A que o atribuis, dado haver escritores também muito lidos e famosos com que isso não acontece? Ao próprio tema dos livros e às tais opiniões que neles também dás?
Julgo que sim. Essas pessoas não me conhecem, não vieram aqui a casa ver como eu era. Devem é ter encontrado nos livros uma voz e assuntos que lhes interessavam. E um certo tom, a minha tal presença nos romances que escrevo, a implicação constante em cada página, em cada linha, em cada palavra. Eu há muito digo que todos os livros, e já agora em particular os meus, deviam levar uma cinta com estas palavras: atenção, este livro leva uma pessoa dentro. É isto no fundo: os meus leitores encontram nos meus livros a pessoa que eu sou e gostam. Que queres que eu te faça (risos) e que queres te diga mais? Sou um homem de sorte, até nisso sou um homem de sorte.

Há algum caso, alguma história, que te tenha marcado mais?

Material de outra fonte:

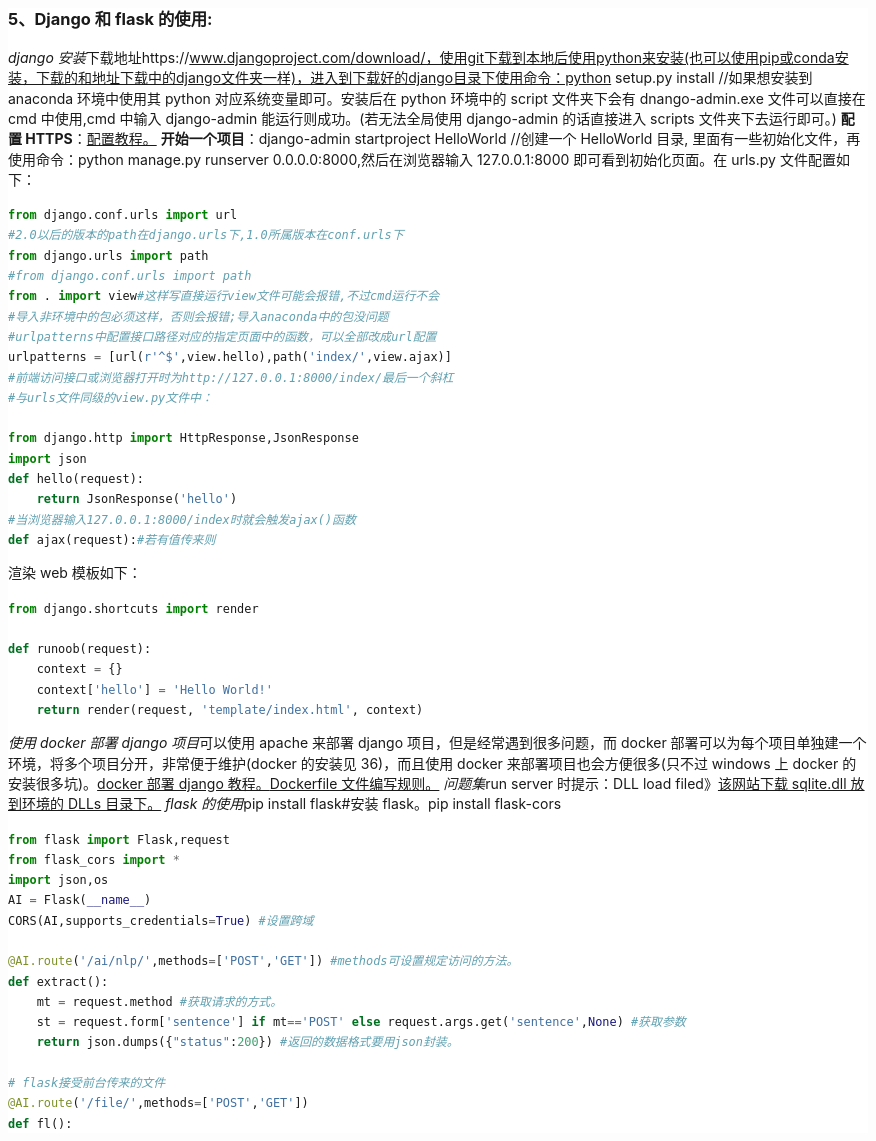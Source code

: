 ### 5、Django 和 flask 的使用:

<i class="label1">django 安装</i>下载地址https://www.djangoproject.com/download/，使用git下载到本地后使用python来安装(也可以使用pip或conda安装，下载的和地址下载中的django文件夹一样)，进入到下载好的django目录下使用命令：python setup.py install //如果想安装到 anaconda 环境中使用其 python 对应系统变量即可。安装后在 python 环境中的 script 文件夹下会有 dnango-admin.exe 文件可以直接在 cmd 中使用,cmd 中输入 django-admin 能运行则成功。(若无法全局使用 django-admin 的话直接进入 scripts 文件夹下去运行即可。)
**配置 HTTPS**：[配置教程。](https://blog.csdn.net/qq_33183456/article/details/102967838)
**开始一个项目**：django-admin startproject HelloWorld //创建一个 HelloWorld 目录,
里面有一些初始化文件，再使用命令：python manage.py runserver 0.0.0.0:8000,然后在浏览器输入 127.0.0.1:8000 即可看到初始化页面。在 urls.py 文件配置如下：

```py
from django.conf.urls import url
#2.0以后的版本的path在django.urls下,1.0所属版本在conf.urls下
from django.urls import path
#from django.conf.urls import path
from . import view#这样写直接运行view文件可能会报错,不过cmd运行不会
#导入非环境中的包必须这样，否则会报错;导入anaconda中的包没问题
#urlpatterns中配置接口路径对应的指定页面中的函数，可以全部改成url配置
urlpatterns = [url(r'^$',view.hello),path('index/',view.ajax)]
#前端访问接口或浏览器打开时为http://127.0.0.1:8000/index/最后一个斜杠
#与urls文件同级的view.py文件中：

from django.http import HttpResponse,JsonResponse
import json
def hello(request):
    return JsonResponse('hello')
#当浏览器输入127.0.0.1:8000/index时就会触发ajax()函数
def ajax(request):#若有值传来则

```

渲染 web 模板如下：

```py
from django.shortcuts import render

def runoob(request):
    context = {}
    context['hello'] = 'Hello World!'
    return render(request, 'template/index.html', context)
```

<i class="label1">使用 docker 部署 django 项目</i>可以使用 apache 来部署 django 项目，但是经常遇到很多问题，而 docker 部署可以为每个项目单独建一个环境，将多个项目分开，非常便于维护(docker 的安装见 36)，而且使用 docker 来部署项目也会方便很多(只不过 windows 上 docker 的安装很多坑)。[docker 部署 django 教程。](https://blog.csdn.net/BlueBlueSkyZ/article/details/89083285)[Dockerfile 文件编写规则。](https://www.cnblogs.com/549294286/p/11044901.html)
<i class="label2">问题集</i>run server 时提示：DLL load filed》[该网站下载 sqlite.dll 放到环境的 DLLs 目录下。](https://sqlite.org/download.html)
<i class="label1">flask 的使用</i>pip install flask#安装 flask。pip install flask-cors

```py
from flask import Flask,request
from flask_cors import *
import json,os
AI = Flask(__name__)
CORS(AI,supports_credentials=True) #设置跨域

@AI.route('/ai/nlp/',methods=['POST','GET']) #methods可设置规定访问的方法。
def extract():
    mt = request.method #获取请求的方式。
    st = request.form['sentence'] if mt=='POST' else request.args.get('sentence',None) #获取参数
    return json.dumps({"status":200}) #返回的数据格式要用json封装。

# flask接受前台传来的文件
@AI.route('/file/',methods=['POST','GET'])
def fl():
```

É muito difícil. Tenho conversado com Pilar sobre isto: as Obras Completas estão incompletas porque lhes falta o outro lado, ou como agora se diz a recepção dos leitores. Gostaria, depois de já cá não estar, que a Pilar organizasse, para publicar, cartas absolutamente extraordinárias, muitas vezes de pessoas sem qualquer preparação académica, de uma emoção raras, que me chegam de toda a parte. E que juntasse aos 30 e tal volumes que eu deixe escritos um ou dois com essas cartas.